I do have a fair bit of driving time though … and it is here that I can indulge the art of listening. Stories told to me as I drive to work, that make me laugh and cry in my metal bubble.

I recently listened to ‘Any Ordinary Day’ by Leigh Sales via Audible. I looked forward to getting in the car and hearing Leigh Sales tell her story every morning and evening that I persevered peak hour. The experience of the ‘book’ was heightened by having the author speak to me directly, her emotion and memory shared with me.

The art of storytelling and sharing knowledge began before books. Humans have shared stories and information before language. Books are part of the evolutionary chain of storytelling and sharing of knowledge. Once threatened by radio, then by film, now by digital technology and audiobooks.

‘Audiobook sales have doubled in the last five years while print and e-book          sales are flat. These trends might lead us to fear that audiobooks will do to         reading what keyboarding has done to handwriting — rendered it a skill                 that seems quaint and whose value is open to debate. But examining how           we read and how we listen shows that each is best suited to different                     purposes, and neither is superior.’ 

‘But even with those changes, audiobooks won’t replace print because we          use them differently. Eighty-one percent of audiobook listeners say they              like to drive, work out or otherwise multitask while they listen. The human            mind is not designed for doing two things simultaneously, so if we                            multitask, we’ll get gist, not subtleties.

Still, that’s no reason for print devotees to sniff.
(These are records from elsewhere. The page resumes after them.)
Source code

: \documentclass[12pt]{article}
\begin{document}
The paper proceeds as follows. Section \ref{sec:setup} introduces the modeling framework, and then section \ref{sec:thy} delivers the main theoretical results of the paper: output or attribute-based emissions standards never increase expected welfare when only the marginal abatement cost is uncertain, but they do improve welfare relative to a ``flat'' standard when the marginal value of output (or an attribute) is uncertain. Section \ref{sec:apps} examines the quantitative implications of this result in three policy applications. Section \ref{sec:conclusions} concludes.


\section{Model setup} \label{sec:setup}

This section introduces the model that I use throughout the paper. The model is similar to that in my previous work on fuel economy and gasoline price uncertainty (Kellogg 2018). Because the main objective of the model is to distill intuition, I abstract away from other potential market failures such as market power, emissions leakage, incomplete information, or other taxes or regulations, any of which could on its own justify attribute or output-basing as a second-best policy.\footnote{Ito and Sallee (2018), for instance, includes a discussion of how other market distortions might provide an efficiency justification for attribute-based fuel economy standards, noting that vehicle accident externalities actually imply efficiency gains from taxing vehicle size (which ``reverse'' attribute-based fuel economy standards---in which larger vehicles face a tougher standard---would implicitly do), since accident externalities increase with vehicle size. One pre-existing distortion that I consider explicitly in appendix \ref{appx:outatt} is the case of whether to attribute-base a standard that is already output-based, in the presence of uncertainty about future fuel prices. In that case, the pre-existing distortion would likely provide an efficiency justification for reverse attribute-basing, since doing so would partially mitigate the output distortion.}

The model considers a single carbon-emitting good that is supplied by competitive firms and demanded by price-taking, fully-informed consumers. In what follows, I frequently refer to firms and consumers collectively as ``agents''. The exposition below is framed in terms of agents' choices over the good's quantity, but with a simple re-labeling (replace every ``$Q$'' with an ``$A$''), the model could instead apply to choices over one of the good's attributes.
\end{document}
I can’t hold a book while I            mop or commute. Print may be best for lingering over words or ideas, but           audiobooks add literacy to moments where there would otherwise be                   none.’

Willingham, Daniel T. (2018)  Is Listening to a Book the Same Thing as Reading It? The New York Times Opinion. Retrieved from  https://www.nytimes.com/2018/12/08/opinion/sunday/audiobooks-reading-cheating-listening.html

But wait, what’s that I see around the corner?

Virtual and augmented reality?

Come at me!

Because I can love a good book and enjoy all the amazing digital technologies before me. Can you?